# Task description:
Please return the lines of the data below, word for word, from the first line through the line containing "5. H. Cable: **Newfoundland Sketch**".

** Opening Working data block **

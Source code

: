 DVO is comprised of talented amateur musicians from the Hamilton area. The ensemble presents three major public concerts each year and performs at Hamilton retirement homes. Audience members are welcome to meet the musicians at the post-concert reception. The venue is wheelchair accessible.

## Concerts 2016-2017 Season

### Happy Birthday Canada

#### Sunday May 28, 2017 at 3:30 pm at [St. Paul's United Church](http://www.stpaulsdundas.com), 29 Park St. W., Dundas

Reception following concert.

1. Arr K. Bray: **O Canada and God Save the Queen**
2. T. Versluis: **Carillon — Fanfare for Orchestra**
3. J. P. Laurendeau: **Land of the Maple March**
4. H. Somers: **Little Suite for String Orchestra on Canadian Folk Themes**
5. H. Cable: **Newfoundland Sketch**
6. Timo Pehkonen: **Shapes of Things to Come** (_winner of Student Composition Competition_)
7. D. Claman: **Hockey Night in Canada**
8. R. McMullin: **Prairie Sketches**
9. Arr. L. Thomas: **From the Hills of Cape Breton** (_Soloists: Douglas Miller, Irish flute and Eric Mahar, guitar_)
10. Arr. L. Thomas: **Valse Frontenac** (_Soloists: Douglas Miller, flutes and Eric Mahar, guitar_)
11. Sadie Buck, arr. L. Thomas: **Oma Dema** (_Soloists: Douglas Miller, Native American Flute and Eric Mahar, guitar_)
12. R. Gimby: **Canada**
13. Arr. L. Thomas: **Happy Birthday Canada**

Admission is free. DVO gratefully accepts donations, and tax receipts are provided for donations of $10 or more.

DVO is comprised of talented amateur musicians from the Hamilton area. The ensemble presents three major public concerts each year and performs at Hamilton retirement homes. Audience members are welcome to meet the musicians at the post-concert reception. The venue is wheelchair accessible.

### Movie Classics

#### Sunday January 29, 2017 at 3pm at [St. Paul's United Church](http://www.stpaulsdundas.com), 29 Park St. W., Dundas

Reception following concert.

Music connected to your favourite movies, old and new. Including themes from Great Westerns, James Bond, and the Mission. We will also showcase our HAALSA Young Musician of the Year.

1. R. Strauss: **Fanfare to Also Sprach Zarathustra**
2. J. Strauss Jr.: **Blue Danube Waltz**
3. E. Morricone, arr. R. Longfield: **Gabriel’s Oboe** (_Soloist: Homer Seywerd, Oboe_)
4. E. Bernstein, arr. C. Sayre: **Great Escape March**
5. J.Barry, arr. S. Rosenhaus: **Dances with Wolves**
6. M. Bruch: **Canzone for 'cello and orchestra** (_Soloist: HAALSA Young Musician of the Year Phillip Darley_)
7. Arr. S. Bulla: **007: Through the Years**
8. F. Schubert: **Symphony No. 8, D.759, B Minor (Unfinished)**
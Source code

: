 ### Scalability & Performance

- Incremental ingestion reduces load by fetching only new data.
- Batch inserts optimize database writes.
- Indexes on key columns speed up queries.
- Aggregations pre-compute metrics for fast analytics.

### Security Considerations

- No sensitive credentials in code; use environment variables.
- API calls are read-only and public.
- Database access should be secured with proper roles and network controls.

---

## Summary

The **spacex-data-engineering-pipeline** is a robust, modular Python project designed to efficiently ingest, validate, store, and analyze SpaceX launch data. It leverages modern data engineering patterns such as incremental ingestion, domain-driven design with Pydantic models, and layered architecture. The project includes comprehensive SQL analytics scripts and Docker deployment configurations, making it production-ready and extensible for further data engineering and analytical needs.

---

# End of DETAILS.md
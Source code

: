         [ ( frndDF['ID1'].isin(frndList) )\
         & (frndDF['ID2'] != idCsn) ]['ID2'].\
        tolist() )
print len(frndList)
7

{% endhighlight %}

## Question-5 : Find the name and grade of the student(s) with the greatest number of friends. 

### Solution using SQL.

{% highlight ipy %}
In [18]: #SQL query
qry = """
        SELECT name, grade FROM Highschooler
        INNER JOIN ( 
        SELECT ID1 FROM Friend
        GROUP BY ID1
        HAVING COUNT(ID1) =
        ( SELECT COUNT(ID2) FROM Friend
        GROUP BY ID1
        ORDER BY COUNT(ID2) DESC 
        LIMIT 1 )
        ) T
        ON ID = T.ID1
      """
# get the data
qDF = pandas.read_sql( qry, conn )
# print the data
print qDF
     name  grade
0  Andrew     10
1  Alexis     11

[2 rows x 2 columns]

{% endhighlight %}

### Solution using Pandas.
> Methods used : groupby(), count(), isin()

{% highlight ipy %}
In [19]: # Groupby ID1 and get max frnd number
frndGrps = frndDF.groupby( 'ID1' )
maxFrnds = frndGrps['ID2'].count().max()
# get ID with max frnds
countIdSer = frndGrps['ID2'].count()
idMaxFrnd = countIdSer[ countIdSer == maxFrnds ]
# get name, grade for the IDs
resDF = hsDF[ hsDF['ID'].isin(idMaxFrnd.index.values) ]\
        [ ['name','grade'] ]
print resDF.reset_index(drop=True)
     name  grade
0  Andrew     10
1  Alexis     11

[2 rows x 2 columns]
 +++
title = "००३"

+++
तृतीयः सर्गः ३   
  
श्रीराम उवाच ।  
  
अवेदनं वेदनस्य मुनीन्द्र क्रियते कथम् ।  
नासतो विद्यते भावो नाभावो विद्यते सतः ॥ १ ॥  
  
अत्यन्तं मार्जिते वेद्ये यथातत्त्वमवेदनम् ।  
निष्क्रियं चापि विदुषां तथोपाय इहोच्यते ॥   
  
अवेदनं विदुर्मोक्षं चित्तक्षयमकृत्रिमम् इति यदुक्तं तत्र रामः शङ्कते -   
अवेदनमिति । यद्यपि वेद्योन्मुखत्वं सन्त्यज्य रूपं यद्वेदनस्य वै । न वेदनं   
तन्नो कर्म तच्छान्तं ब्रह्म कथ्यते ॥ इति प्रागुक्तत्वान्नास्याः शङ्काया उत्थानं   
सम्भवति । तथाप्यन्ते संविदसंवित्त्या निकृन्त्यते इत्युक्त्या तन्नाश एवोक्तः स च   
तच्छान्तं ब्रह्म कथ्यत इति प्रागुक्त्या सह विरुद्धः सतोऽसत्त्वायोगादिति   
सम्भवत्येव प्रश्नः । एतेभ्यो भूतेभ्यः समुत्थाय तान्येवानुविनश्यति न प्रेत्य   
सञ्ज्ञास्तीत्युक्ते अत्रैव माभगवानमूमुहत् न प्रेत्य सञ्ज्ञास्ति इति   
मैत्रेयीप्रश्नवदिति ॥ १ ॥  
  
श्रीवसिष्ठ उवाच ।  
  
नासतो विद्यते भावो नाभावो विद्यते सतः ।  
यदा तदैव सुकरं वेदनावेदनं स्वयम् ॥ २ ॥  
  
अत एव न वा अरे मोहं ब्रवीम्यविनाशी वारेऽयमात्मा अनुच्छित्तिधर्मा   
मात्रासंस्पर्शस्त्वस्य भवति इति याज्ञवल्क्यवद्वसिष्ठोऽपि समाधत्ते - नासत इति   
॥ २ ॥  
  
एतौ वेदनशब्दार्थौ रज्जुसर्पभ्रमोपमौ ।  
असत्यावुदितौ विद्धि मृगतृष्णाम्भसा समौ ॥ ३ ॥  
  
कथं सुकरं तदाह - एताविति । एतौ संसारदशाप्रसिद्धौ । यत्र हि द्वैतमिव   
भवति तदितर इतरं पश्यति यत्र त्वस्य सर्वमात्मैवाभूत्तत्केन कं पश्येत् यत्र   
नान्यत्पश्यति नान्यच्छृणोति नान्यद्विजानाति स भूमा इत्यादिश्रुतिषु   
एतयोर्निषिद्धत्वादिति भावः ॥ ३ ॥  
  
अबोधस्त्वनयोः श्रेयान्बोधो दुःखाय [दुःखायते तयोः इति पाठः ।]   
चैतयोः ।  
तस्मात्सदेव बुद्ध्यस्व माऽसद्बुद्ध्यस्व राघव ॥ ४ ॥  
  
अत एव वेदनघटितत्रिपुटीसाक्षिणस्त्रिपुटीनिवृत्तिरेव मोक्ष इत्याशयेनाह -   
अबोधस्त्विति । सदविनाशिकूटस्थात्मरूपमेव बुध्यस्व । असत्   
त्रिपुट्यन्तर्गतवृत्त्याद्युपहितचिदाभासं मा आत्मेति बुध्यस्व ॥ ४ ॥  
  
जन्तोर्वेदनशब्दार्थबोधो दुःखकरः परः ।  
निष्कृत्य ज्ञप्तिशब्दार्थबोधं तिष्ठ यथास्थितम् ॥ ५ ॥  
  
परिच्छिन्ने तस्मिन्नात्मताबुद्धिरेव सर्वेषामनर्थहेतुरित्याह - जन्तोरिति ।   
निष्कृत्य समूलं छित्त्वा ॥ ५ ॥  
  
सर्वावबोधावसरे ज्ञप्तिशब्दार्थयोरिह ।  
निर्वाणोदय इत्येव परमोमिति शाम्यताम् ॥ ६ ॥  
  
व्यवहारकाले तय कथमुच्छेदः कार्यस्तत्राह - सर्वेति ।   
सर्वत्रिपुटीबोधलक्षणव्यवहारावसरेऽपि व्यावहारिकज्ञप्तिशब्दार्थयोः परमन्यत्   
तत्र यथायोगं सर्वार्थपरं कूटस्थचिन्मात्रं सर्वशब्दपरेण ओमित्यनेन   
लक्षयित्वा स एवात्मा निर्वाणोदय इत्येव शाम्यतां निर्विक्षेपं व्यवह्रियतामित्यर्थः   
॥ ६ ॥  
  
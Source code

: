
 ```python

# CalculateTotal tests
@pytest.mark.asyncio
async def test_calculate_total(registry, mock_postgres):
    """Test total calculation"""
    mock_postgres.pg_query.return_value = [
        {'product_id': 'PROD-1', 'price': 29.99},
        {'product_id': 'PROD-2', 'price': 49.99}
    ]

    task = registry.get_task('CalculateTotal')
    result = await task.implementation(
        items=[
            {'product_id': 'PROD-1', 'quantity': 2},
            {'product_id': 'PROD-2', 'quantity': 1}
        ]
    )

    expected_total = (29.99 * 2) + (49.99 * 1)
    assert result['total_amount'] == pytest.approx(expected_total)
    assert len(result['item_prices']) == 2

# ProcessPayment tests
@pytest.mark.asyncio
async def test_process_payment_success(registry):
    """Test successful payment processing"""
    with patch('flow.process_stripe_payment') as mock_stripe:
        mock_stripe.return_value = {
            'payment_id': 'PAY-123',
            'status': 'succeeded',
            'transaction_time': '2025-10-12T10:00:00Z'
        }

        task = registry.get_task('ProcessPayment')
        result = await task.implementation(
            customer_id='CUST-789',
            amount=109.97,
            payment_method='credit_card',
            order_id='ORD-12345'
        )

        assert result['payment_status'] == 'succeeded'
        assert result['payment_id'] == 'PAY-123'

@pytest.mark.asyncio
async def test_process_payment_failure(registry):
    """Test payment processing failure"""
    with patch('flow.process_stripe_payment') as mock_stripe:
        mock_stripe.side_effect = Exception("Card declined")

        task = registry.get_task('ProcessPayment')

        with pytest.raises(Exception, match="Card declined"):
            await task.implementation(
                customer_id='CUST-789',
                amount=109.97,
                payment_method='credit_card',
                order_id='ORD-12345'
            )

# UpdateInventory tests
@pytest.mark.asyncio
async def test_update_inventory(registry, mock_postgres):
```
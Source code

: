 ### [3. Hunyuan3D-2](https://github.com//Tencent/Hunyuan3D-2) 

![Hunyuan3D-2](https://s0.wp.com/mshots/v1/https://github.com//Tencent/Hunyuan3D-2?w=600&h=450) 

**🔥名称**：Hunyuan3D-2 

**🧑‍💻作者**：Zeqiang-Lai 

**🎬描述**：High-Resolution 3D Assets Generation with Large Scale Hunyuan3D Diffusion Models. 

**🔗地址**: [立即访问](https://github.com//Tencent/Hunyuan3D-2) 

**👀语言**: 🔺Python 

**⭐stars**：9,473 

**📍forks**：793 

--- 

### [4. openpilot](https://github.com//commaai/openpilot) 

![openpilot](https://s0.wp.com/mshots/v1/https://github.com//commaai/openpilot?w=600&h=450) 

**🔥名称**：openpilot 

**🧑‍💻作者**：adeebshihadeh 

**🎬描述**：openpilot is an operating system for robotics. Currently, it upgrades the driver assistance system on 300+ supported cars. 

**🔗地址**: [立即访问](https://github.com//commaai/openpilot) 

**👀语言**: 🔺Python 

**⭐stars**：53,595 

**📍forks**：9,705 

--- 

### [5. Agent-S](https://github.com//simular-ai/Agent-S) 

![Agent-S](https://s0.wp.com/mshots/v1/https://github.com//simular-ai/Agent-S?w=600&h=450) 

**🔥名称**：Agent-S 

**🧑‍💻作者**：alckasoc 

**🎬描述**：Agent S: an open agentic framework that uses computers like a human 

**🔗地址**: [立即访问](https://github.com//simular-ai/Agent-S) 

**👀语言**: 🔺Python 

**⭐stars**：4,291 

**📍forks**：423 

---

** Closing Working data block **

# Result of this exercise:
Source code

: DVO is comprised of talented amateur musicians from the Hamilton area. The ensemble presents three major public concerts each year and performs at Hamilton retirement homes. Audience members are welcome to meet the musicians at the post-concert reception. The venue is wheelchair accessible.

## Concerts 2016-2017 Season

### Happy Birthday Canada

#### Sunday May 28, 2017 at 3:30 pm at [St. Paul's United Church](http://www.stpaulsdundas.com), 29 Park St. W., Dundas

Reception following concert.

1. Arr K. Bray: **O Canada and God Save the Queen**
2. T. Versluis: **Carillon — Fanfare for Orchestra**
3. J. P. Laurendeau: **Land of the Maple March**
4. H. Somers: **Little Suite for String Orchestra on Canadian Folk Themes**
5. H. Cable: **Newfoundland Sketch**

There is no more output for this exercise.